[Extracted records]

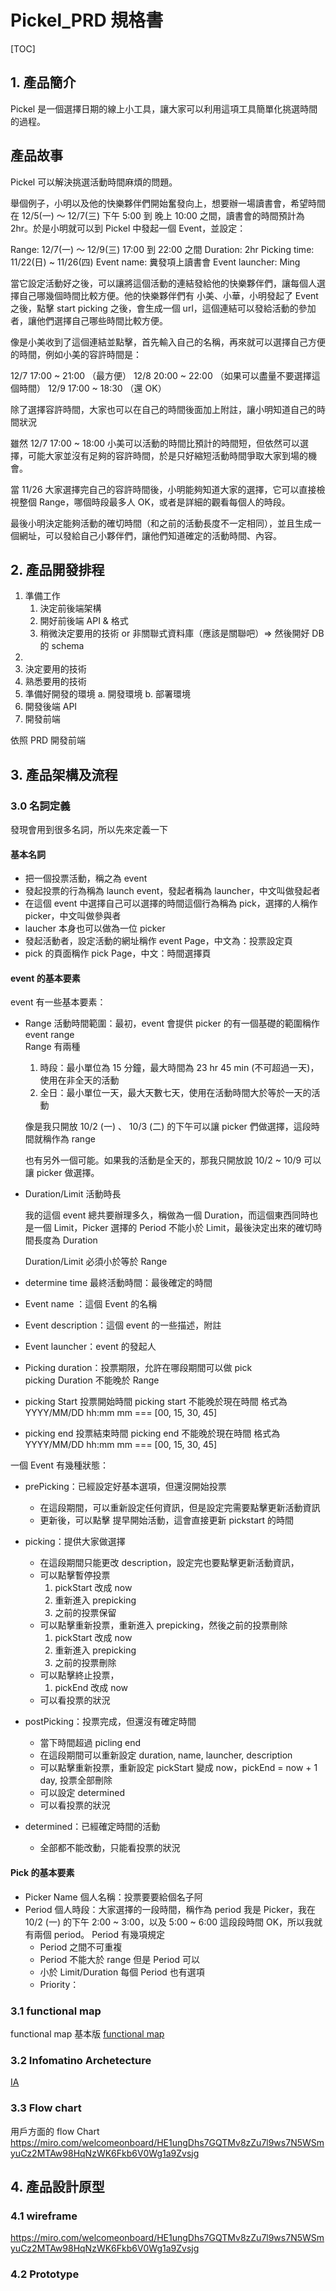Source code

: # Pickel_PRD 規格書

[TOC]

## 1. 產品簡介

Pickel 是一個選擇日期的線上小工具，讓大家可以利用這項工具簡單化挑選時間的過程。

## 產品故事

Pickel 可以解決挑選活動時間麻煩的問題。

舉個例子，小明以及他的快樂夥伴們開始奮發向上，想要辦一場讀書會，希望時間在 12/5(一) ～ 12/7(三) 下午 5:00 到 晚上 10:00 之間，讀書會的時間預計為 2hr。於是小明就可以到 Pickel 中發起一個 Event，並設定：

Range: 12/7(一) ～ 12/9(三) 17:00 到 22:00 之間
Duration: 2hr
Picking time: 11/22(日) ~ 11/26(四)
Event name: 糞發項上讀書會
Event launcher: Ming

當它設定活動好之後，可以讓將這個活動的連結發給他的快樂夥伴們，讓每個人選擇自己哪幾個時間比較方便。他的快樂夥伴們有 小美、小華，小明發起了 Event 之後，點擊 start picking 之後，會生成一個 url，這個連結可以發給活動的參加者，讓他們選擇自己哪些時間比較方便。

像是小美收到了這個連結並點擊，首先輸入自己的名稱，再來就可以選擇自己方便的時間，例如小美的容許時間是：

12/7 17:00 ~ 21:00 （最方便）
12/8 20:00 ~ 22:00 （如果可以盡量不要選擇這個時間）
12/9 17:00 ~ 18:30 （還 OK）

除了選擇容許時間，大家也可以在自己的時間後面加上附註，讓小明知道自己的時間狀況

雖然 12/7 17:00 ~ 18:00 小美可以活動的時間比預計的時間短，但依然可以選擇，可能大家並沒有足夠的容許時間，於是只好縮短活動時間爭取大家到場的機會。

當 11/26 大家選擇完自己的容許時間後，小明能夠知道大家的選擇，它可以直接檢視整個 Range，哪個時段最多人 OK，或者是詳細的觀看每個人的時段。

最後小明決定能夠活動的確切時間（和之前的活動長度不一定相同），並且生成一個網址，可以發給自己小夥伴們，讓他們知道確定的活動時間、內容。

## 2. 產品開發排程
1. 準備工作
   1. 決定前後端架構
   2. 開好前後端 API & 格式
   3. 稍微決定要用的技術 or 非關聯式資料庫（應該是關聯吧）=> 然後開好 DB 的 schema
2. 
3. 決定要用的技術
4. 熟悉要用的技術
5. 準備好開發的環境
  a. 開發環境
  b. 部署環境
8. 開發後端 API
9. 開發前端

依照 PRD 開發前端

## 3. 產品架構及流程

### 3.0 名詞定義

發現會用到很多名詞，所以先來定義一下

#### 基本名詞

- 把一個投票活動，稱之為 event
- 發起投票的行為稱為 launch event，發起者稱為 launcher，中文叫做發起者
- 在這個 event 中選擇自己可以選擇的時間這個行為稱為 pick，選擇的人稱作 picker，中文叫做參與者
- laucher 本身也可以做為一位 picker
- 發起活動者，設定活動的網址稱作 event Page，中文為：投票設定頁
- pick 的頁面稱作 pick Page，中文：時間選擇頁

#### event 的基本要素

event 有一些基本要素：

- Range 活動時間範圍：最初，event 會提供 picker 的有一個基礎的範圍稱作 event range  
   Range 有兩種

  1. 時段：最小單位為 15 分鐘，最大時間為 23 hr 45 min (不可超過一天)，使用在非全天的活動
  2. 全日：最小單位一天，最大天數七天，使用在活動時間大於等於一天的活動

  像是我只開放 10/2 (一) 、 10/3 (二) 的下午可以讓 picker 們做選擇，這段時間就稱作為 range

  也有另外一個可能。如果我的活動是全天的，那我只開放說 10/2 ~ 10/9 可以讓 picker 做選擇。

- Duration/Limit 活動時長

  我的這個 event 總共要辦理多久，稱做為一個 Duration，而這個東西同時也是一個 Limit，Picker 選擇的 Period 不能小於 Limit，最後決定出來的確切時間長度為 Duration

  Duration/Limit 必須小於等於 Range

- determine time 最終活動時間：最後確定的時間
- Event name ：這個 Event 的名稱
- Event description：這個 event 的一些描述，附註
- Event launcher：event 的發起人
- Picking duration：投票期限，允許在哪段期間可以做 pick  
  picking Duration 不能晚於 Range
- picking Start 投票開始時間
  picking start 不能晚於現在時間
  格式為 YYYY/MM/DD hh:mm
  mm === [00, 15, 30, 45]

- picking end 投票結束時間
  picking end 不能晚於現在時間
  格式為 YYYY/MM/DD hh:mm
  mm === [00, 15, 30, 45]

一個 Event 有幾種狀態：

- prePicking：已經設定好基本選項，但還沒開始投票
  - 在這段期間，可以重新設定任何資訊，但是設定完需要點擊更新活動資訊
  - 更新後，可以點擊 提早開始活動，這會直接更新 pickstart 的時間
- picking：提供大家做選擇
  - 在這段期間只能更改 description，設定完也要點擊更新活動資訊，
  - 可以點擊暫停投票
    1. pickStart 改成 now
    2. 重新進入 prepicking
    4. 之前的投票保留
  - 可以點擊重新投票，重新進入 prepicking，然後之前的投票刪除
    1. pickStart 改成 now
    2. 重新進入 prepicking
    4. 之前的投票刪除
  - 可以點擊終止投票，
    1. pickEnd 改成 now
  - 可以看投票的狀況
- postPicking：投票完成，但還沒有確定時間

  - 當下時間超過 picling end
  - 在這段期間可以重新設定 duration, name, launcher, description
  - 可以點擊重新投票，重新設定 pickStart 變成 now，pickEnd = now + 1 day, 投票全部刪除
  - 可以設定 determined
  - 可以看投票的狀況
- determined：已經確定時間的活動
  - 全部都不能改動，只能看投票的狀況

#### Pick 的基本要素

- Picker Name 個人名稱：投票要要給個名子阿
- Period 個人時段：大家選擇的一段時間，稱作為 period
  我是 Picker，我在 10/2 (一) 的下午 2:00 ~ 3:00，以及 5:00 ~ 6:00 這段段時間 OK，所以我就有兩個 period。 Period 有幾項規定
  - Period 之間不可重複
  - Period 不能大於 range
    但是 Period 可以
  - 小於 Limit/Duration
    每個 Period 也有選項
  - Priority：

### 3.1 functional map

functional map 基本版
[functional map](https://coggle.it/diagram/X5pUT8xkJHH1rLV0/t/pickel/f697bb39a1f1d059b11c36cca421abcaa5f6784a8c4018a5ebefebe22b97e860)

### 3.2 Infomatino Archetecture

[IA](https://coggle.it/diagram/X5pzSYd4rgBvPujY/t/pickel/7eeb6aa5700359e602b4440e86ba18d7870a13f69ed9a99b37282a9d27d88884)

### 3.3 Flow chart

用戶方面的 flow Chart
https://miro.com/welcomeonboard/HE1ungDhs7GQTMv8zZu7l9ws7N5WSmyuCz2MTAw98HqNzWK6Fkb6V0Wg1a9Zvsjg

## 4. 產品設計原型

### 4.1 wireframe

https://miro.com/welcomeonboard/HE1ungDhs7GQTMv8zZu7l9ws7N5WSmyuCz2MTAw98HqNzWK6Fkb6V0Wg1a9Zvsjg

### 4.2 Prototype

* **Exercise directions**
Skip every image and output the remaining records exactly.

* **Answer space**
Source code

: # Pickel_PRD 規格書

[TOC]

## 1. 產品簡介

Pickel 是一個選擇日期的線上小工具，讓大家可以利用這項工具簡單化挑選時間的過程。

## 產品故事

Pickel 可以解決挑選活動時間麻煩的問題。

舉個例子，小明以及他的快樂夥伴們開始奮發向上，想要辦一場讀書會，希望時間在 12/5(一) ～ 12/7(三) 下午 5:00 到 晚上 10:00 之間，讀書會的時間預計為 2hr。於是小明就可以到 Pickel 中發起一個 Event，並設定：

Range: 12/7(一) ～ 12/9(三) 17:00 到 22:00 之間
Duration: 2hr
Picking time: 11/22(日) ~ 11/26(四)
Event name: 糞發項上讀書會
Event launcher: Ming

當它設定活動好之後，可以讓將這個活動的連結發給他的快樂夥伴們，讓每個人選擇自己哪幾個時間比較方便。他的快樂夥伴們有 小美、小華，小明發起了 Event 之後，點擊 start picking 之後，會生成一個 url，這個連結可以發給活動的參加者，讓他們選擇自己哪些時間比較方便。

像是小美收到了這個連結並點擊，首先輸入自己的名稱，再來就可以選擇自己方便的時間，例如小美的容許時間是：

12/7 17:00 ~ 21:00 （最方便）
12/8 20:00 ~ 22:00 （如果可以盡量不要選擇這個時間）
12/9 17:00 ~ 18:30 （還 OK）

除了選擇容許時間，大家也可以在自己的時間後面加上附註，讓小明知道自己的時間狀況

雖然 12/7 17:00 ~ 18:00 小美可以活動的時間比預計的時間短，但依然可以選擇，可能大家並沒有足夠的容許時間，於是只好縮短活動時間爭取大家到場的機會。

當 11/26 大家選擇完自己的容許時間後，小明能夠知道大家的選擇，它可以直接檢視整個 Range，哪個時段最多人 OK，或者是詳細的觀看每個人的時段。

最後小明決定能夠活動的確切時間（和之前的活動長度不一定相同），並且生成一個網址，可以發給自己小夥伴們，讓他們知道確定的活動時間、內容。

## 2. 產品開發排程
1. 準備工作
   1. 決定前後端架構
   2. 開好前後端 API & 格式
   3. 稍微決定要用的技術 or 非關聯式資料庫（應該是關聯吧）=> 然後開好 DB 的 schema
2. 
3. 決定要用的技術
4. 熟悉要用的技術
5. 準備好開發的環境
  a. 開發環境
  b. 部署環境
8. 開發後端 API
9. 開發前端

依照 PRD 開發前端

## 3. 產品架構及流程

### 3.0 名詞定義

發現會用到很多名詞，所以先來定義一下

#### 基本名詞

- 把一個投票活動，稱之為 event
- 發起投票的行為稱為 launch event，發起者稱為 launcher，中文叫做發起者
- 在這個 event 中選擇自己可以選擇的時間這個行為稱為 pick，選擇的人稱作 picker，中文叫做參與者
- laucher 本身也可以做為一位 picker
- 發起活動者，設定活動的網址稱作 event Page，中文為：投票設定頁
- pick 的頁面稱作 pick Page，中文：時間選擇頁

#### event 的基本要素

event 有一些基本要素：

- Range 活動時間範圍：最初，event 會提供 picker 的有一個基礎的範圍稱作 event range  
   Range 有兩種

  1. 時段：最小單位為 15 分鐘，最大時間為 23 hr 45 min (不可超過一天)，使用在非全天的活動
  2. 全日：最小單位一天，最大天數七天，使用在活動時間大於等於一天的活動

  像是我只開放 10/2 (一) 、 10/3 (二) 的下午可以讓 picker 們做選擇，這段時間就稱作為 range

  也有另外一個可能。如果我的活動是全天的，那我只開放說 10/2 ~ 10/9 可以讓 picker 做選擇。

- Duration/Limit 活動時長

  我的這個 event 總共要辦理多久，稱做為一個 Duration，而這個東西同時也是一個 Limit，Picker 選擇的 Period 不能小於 Limit，最後決定出來的確切時間長度為 Duration

  Duration/Limit 必須小於等於 Range

- determine time 最終活動時間：最後確定的時間
- Event name ：這個 Event 的名稱
- Event description：這個 event 的一些描述，附註
- Event launcher：event 的發起人
- Picking duration：投票期限，允許在哪段期間可以做 pick  
  picking Duration 不能晚於 Range
- picking Start 投票開始時間
  picking start 不能晚於現在時間
  格式為 YYYY/MM/DD hh:mm
  mm === [00, 15, 30, 45]

- picking end 投票結束時間
  picking end 不能晚於現在時間
  格式為 YYYY/MM/DD hh:mm
  mm === [00, 15, 30, 45]

一個 Event 有幾種狀態：

- prePicking：已經設定好基本選項，但還沒開始投票
  - 在這段期間，可以重新設定任何資訊，但是設定完需要點擊更新活動資訊
  - 更新後，可以點擊 提早開始活動，這會直接更新 pickstart 的時間
- picking：提供大家做選擇
  - 在這段期間只能更改 description，設定完也要點擊更新活動資訊，
  - 可以點擊暫停投票
    1. pickStart 改成 now
    2. 重新進入 prepicking
    4. 之前的投票保留
  - 可以點擊重新投票，重新進入 prepicking，然後之前的投票刪除
    1. pickStart 改成 now
    2. 重新進入 prepicking
    4. 之前的投票刪除
  - 可以點擊終止投票，
    1. pickEnd 改成 now
  - 可以看投票的狀況
- postPicking：投票完成，但還沒有確定時間

  - 當下時間超過 picling end
  - 在這段期間可以重新設定 duration, name, launcher, description
  - 可以點擊重新投票，重新設定 pickStart 變成 now，pickEnd = now + 1 day, 投票全部刪除
  - 可以設定 determined
  - 可以看投票的狀況
- determined：已經確定時間的活動
  - 全部都不能改動，只能看投票的狀況

#### Pick 的基本要素

- Picker Name 個人名稱：投票要要給個名子阿
- Period 個人時段：大家選擇的一段時間，稱作為 period
  我是 Picker，我在 10/2 (一) 的下午 2:00 ~ 3:00，以及 5:00 ~ 6:00 這段段時間 OK，所以我就有兩個 period。 Period 有幾項規定
  - Period 之間不可重複
  - Period 不能大於 range
    但是 Period 可以
  - 小於 Limit/Duration
    每個 Period 也有選項
  - Priority：

### 3.1 functional map

functional map 基本版
[functional map](https://coggle.it/diagram/X5pUT8xkJHH1rLV0/t/pickel/f697bb39a1f1d059b11c36cca421abcaa5f6784a8c4018a5ebefebe22b97e860)

### 3.2 Infomatino Archetecture

[IA](https://coggle.it/diagram/X5pzSYd4rgBvPujY/t/pickel/7eeb6aa5700359e602b4440e86ba18d7870a13f69ed9a99b37282a9d27d88884)

### 3.3 Flow chart

用戶方面的 flow Chart
https://miro.com/welcomeonboard/HE1ungDhs7GQTMv8zZu7l9ws7N5WSmyuCz2MTAw98HqNzWK6Fkb6V0Wg1a9Zvsjg

## 4. 產品設計原型

### 4.1 wireframe

https://miro.com/welcomeonboard/HE1ungDhs7GQTMv8zZu7l9ws7N5WSmyuCz2MTAw98HqNzWK6Fkb6V0Wg1a9Zvsjg

### 4.2 Prototype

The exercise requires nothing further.